__THE PROBLEM__: Give the lines again exactly as they appear, beginning at the one with "We raise our joined palms one last time, \\" and ending at the last line of the records.

Extracted records
◆ ◆ ◆ ◆ ◆

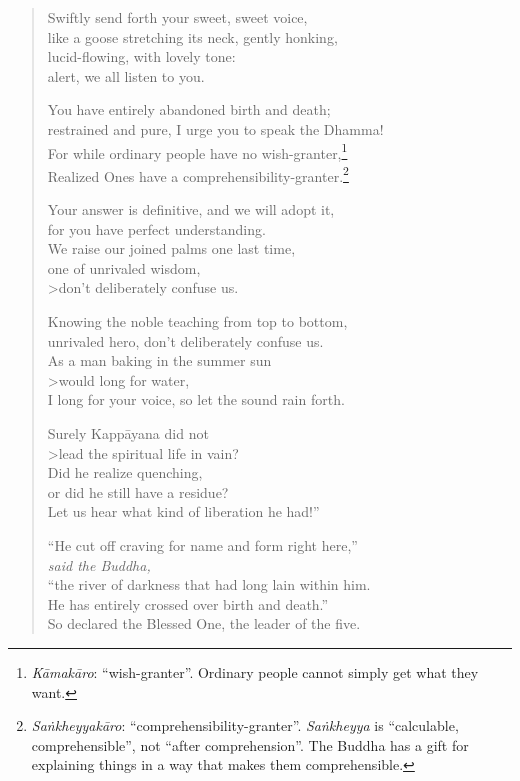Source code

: \documentclass[12pt,openany]{book}%
\newcommand*{\scspeaker}[1]{\hspace{2em}\textit{#1}}
\begin{document}
\begin{verse}
Swiftly send forth your sweet, sweet voice, \\
like a goose stretching its neck, gently honking, \\
lucid-flowing, with lovely tone: \\
alert, we all listen to you. 

You have entirely abandoned birth and death; \\
restrained and pure, I urge you to speak the Dhamma! \\
For while ordinary people have no wish-granter,\footnote{\textit{\textsanskrit{Kāmakāro}}: “wish-granter”. Ordinary people cannot simply get what they want. } \\
Realized Ones have a comprehensibility-granter.\footnote{\textit{\textsanskrit{Saṅkheyyakāro}}: “comprehensibility-granter”. \textit{\textsanskrit{Saṅkheyya}} is “calculable, comprehensible”, not “after comprehension”. The Buddha has a gift for explaining things in a way that makes them comprehensible. } 

Your answer is definitive, and we will adopt it, \\
for you have perfect understanding. \\
We raise our joined palms one last time, \\
one of unrivaled wisdom, \\>don’t deliberately confuse us. 

Knowing the noble teaching from top to bottom, \\
unrivaled hero, don’t deliberately confuse us. \\
As a man baking in the summer sun \\>would long for water, \\
I long for your voice, so let the sound rain  forth. 

Surely \textsanskrit{Kappāyana} did not \\>lead the spiritual life in vain? \\
Did he realize quenching, \\
or did he still have a residue? \\
Let us hear what kind of liberation he had!” 

“He cut off craving for name and form right here,” \\
\scspeaker{said the Buddha, }\\
“the river of darkness that had long lain within him. \\
He has entirely crossed over birth and death.” \\
So declared the Blessed One, the leader of the five. 


\end{verse}
\end{document}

◆ ◆ ◆ ◆ ◆

__SOLUTION FOR THIS TASK__:
We raise our joined palms one last time, \\
one of unrivaled wisdom, \\>don’t deliberately confuse us. 

Knowing the noble teaching from top to bottom, \\
unrivaled hero, don’t deliberately confuse us. \\
As a man baking in the summer sun \\>would long for water, \\
I long for your voice, so let the sound rain  forth. 

Surely \textsanskrit{Kappāyana} did not \\>lead the spiritual life in vain? \\
Did he realize quenching, \\
or did he still have a residue? \\
Let us hear what kind of liberation he had!” 

“He cut off craving for name and form right here,” \\
\scspeaker{said the Buddha, }\\
“the river of darkness that had long lain within him. \\
He has entirely crossed over birth and death.” \\
So declared the Blessed One, the leader of the five. 


\end{verse}
\end{document}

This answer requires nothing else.